Here are the highlights (for me) of that request:
Thank you for your reply to my Freedom of Information Request.
You replied to say that the information I requested would be available in the next COINS release on the data.gov.uk website.
However the guidance provided to the COINS data …is insufficient to extract the cash flow, balance sheet and profit and loss statement for each of the 1,500 public bodies included in
Could you either:
1) update the guidance so it includes a section on how to extract the cash flow, balance sheet and profit and loss statement for each of the 1,500 public bodies included in the WGA
2) add the cash flow, balance sheet and profit and loss statement for each of the 1,500 public bodies included in the WGA to the COINS page of data.gov.uk
So what’s the solution? Many software developers are familiar with the notion of an API, an online webservice that computer programmes can talk to. Services like Facebook publish comprehensive APIs that let third party developers build services on top of the Facebook platform, pulling data from and writing data to it. To make life easier for the developers, API publishers often publish software libraries that make it easy to use the API, or code examples that show how to achieve some of the tasks that can at least get you started with the API (for example, The Six Pillars of Complete Developer Documentation or Web API Documentation Best Practices).
So in the context of open data, how can we make life easier? Publishing example use cases, even really, really simple ones (especially really, really simple ones!) along with the data is one way, and it achieves at least the following:
1) you actually have to use the data you’re releasing, even if just in a toy way. So if you find a problem with accessing the data, or how the data is represented, chances are your users will find a problem with it too. And it might be that there’s a really quick fix to the problem. Like fixing a broken link, or checking the filetype… (As a practical step, try this: if you publish a spreadsheet via a link, click on the link, download the file, and just see if you can open it… Or see if you can view it using something like Zoho viewer.)
2) you can show your working. Reports often contain summary data tables or charts generated from raw data sets. The tables and charts appear in PDF documents, and the raw data is dumped as one or more spreadsheets or database tables. The query that is used to generate the summary data table, or chart, or as in the case above, the profit and loss, is typically not released.

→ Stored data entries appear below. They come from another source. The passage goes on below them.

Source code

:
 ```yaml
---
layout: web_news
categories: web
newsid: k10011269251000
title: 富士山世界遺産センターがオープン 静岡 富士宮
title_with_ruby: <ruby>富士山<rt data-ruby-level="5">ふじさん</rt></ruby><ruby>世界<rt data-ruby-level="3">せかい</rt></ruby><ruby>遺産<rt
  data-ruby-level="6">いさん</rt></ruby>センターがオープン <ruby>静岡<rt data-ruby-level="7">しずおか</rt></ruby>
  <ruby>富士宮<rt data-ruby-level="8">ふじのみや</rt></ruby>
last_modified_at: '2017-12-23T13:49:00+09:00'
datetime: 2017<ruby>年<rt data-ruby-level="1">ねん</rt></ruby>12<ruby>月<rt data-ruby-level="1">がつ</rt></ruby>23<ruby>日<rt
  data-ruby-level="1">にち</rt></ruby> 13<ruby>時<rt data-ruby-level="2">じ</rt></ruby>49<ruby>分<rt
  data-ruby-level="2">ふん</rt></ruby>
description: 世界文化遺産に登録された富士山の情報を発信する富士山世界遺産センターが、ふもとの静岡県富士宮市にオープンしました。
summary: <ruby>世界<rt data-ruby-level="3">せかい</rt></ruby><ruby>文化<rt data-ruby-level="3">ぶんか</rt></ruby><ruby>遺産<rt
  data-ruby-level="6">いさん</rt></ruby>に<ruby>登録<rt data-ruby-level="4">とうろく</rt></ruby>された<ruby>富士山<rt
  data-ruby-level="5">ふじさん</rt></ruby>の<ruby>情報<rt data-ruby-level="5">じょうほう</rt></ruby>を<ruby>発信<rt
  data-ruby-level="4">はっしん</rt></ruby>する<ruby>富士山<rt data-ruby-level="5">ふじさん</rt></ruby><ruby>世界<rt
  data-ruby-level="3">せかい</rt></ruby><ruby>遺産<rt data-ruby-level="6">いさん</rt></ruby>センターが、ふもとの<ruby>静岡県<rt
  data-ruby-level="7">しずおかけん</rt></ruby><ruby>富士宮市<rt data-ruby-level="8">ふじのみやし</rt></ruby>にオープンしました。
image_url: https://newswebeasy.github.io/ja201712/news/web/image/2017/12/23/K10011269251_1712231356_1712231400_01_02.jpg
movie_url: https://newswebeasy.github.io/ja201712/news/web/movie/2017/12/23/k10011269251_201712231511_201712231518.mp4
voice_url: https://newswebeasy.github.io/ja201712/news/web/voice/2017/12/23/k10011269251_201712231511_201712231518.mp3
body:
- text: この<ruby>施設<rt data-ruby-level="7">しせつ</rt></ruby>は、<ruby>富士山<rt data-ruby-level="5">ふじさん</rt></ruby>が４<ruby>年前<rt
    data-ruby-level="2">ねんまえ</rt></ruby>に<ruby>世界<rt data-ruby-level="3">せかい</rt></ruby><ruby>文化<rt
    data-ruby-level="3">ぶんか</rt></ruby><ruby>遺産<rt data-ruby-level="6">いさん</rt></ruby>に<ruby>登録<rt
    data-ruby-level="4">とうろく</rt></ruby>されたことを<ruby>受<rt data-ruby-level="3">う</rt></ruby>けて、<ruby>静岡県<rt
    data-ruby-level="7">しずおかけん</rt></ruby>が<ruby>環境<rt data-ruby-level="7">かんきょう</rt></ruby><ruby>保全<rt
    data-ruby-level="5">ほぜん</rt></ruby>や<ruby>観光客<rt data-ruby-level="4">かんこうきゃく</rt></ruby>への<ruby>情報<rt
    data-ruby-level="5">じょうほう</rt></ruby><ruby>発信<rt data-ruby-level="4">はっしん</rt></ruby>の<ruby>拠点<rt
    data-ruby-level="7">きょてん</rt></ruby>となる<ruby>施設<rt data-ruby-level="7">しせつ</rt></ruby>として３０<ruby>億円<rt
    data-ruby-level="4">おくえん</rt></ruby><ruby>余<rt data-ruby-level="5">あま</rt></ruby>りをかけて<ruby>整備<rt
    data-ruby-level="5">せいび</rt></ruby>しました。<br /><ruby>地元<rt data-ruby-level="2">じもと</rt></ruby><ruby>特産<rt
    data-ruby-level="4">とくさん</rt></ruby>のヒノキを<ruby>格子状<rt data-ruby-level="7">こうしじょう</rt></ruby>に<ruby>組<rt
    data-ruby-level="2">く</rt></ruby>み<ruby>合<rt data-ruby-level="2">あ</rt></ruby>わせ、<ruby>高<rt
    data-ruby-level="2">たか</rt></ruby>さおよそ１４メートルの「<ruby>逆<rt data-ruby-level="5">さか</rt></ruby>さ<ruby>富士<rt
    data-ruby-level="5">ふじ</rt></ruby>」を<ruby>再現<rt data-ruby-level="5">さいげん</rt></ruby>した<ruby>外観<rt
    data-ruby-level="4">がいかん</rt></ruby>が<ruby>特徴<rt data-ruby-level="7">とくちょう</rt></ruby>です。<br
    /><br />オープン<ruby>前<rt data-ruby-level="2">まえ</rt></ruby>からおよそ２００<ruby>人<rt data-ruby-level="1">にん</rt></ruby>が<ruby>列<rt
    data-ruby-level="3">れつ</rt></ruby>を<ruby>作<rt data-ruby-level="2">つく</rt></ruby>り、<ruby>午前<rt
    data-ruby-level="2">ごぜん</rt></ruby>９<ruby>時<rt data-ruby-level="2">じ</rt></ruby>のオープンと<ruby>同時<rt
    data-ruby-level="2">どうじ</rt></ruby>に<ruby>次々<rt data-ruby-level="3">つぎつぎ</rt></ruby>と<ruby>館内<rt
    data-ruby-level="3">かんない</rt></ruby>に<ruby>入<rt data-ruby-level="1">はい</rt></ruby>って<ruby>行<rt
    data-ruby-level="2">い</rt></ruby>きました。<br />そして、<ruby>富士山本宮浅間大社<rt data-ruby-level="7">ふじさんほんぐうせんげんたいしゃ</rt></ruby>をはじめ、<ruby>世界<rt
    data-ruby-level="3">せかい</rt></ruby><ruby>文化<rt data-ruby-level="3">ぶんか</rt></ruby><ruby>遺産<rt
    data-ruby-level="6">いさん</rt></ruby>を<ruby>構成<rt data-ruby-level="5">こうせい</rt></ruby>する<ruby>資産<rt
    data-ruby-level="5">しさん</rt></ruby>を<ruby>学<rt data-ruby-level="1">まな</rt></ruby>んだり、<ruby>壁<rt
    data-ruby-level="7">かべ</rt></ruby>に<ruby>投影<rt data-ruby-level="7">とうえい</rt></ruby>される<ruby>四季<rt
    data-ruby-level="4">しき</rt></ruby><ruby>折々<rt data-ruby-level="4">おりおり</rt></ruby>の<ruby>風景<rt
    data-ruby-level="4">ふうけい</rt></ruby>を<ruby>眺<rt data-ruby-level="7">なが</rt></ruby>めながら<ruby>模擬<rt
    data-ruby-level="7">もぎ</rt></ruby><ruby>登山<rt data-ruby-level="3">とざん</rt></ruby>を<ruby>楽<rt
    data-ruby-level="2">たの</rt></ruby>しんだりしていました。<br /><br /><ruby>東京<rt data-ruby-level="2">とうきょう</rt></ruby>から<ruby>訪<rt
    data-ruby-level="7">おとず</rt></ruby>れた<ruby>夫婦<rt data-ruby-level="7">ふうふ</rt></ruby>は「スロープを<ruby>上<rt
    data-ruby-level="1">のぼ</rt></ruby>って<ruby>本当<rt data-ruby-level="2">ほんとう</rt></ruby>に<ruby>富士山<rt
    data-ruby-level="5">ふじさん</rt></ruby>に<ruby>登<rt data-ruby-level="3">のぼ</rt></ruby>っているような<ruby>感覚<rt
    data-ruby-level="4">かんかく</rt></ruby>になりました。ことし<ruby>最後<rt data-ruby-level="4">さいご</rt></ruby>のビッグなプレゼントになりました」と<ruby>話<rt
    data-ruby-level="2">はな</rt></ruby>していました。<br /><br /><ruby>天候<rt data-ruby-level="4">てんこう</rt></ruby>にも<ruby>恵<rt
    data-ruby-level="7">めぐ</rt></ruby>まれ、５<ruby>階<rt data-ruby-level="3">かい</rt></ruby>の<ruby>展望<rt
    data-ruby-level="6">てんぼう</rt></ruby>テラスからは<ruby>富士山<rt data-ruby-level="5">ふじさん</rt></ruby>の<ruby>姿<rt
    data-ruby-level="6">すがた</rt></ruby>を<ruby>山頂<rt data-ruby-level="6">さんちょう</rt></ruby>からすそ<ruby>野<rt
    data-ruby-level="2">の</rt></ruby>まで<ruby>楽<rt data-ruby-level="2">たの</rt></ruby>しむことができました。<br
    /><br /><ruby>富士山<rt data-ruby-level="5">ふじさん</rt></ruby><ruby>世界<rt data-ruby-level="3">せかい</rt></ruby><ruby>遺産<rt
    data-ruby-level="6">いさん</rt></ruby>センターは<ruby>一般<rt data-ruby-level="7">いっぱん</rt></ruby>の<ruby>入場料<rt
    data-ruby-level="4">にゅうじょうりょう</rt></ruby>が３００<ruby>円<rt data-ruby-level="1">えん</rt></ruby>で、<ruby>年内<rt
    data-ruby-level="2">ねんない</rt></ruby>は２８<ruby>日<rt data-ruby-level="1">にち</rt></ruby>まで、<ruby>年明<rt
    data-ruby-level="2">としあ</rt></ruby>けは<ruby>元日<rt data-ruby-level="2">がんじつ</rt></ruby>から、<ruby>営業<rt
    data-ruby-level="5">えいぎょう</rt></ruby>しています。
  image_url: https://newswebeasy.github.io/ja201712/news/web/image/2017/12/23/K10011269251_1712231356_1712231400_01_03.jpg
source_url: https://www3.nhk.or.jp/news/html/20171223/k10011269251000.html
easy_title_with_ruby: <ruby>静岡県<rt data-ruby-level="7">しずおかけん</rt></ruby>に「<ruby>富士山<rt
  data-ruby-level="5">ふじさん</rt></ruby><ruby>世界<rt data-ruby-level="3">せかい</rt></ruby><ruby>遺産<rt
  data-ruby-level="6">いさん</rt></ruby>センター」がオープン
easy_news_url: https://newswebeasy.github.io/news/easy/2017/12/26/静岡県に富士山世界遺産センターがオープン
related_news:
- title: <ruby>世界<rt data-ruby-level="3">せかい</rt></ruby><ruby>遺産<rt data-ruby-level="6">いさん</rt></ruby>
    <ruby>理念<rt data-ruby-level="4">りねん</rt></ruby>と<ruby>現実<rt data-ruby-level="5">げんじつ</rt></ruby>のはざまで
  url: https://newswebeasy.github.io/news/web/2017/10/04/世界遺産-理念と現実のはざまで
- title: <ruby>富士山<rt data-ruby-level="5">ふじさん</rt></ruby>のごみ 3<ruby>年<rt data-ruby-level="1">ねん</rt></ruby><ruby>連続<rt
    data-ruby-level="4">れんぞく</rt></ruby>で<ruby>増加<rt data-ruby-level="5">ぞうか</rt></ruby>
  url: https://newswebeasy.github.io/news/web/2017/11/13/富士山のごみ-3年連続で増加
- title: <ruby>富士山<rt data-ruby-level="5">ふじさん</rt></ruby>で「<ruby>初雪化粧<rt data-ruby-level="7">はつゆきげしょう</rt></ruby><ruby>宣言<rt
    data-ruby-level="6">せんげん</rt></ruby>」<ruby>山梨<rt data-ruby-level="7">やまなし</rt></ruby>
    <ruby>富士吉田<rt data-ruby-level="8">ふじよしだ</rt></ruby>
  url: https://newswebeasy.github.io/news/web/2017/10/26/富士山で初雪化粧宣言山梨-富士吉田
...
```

And that’s the bit that needs to be transparent at least as much as, if not more so, than the data. (I referred to this as a query path in Open Data Processes – Taps, Query Paths/Audit Trails and Round Tripping; see also So Where Do the Numbers in Government Reports Come From?).
PS with a bit of luck, the new UK Gov Open Standards Hub will play some sort of role in identifying and improving best practice in data release, and maybe also in raising awareness of good practice conventions that can make life easier for users…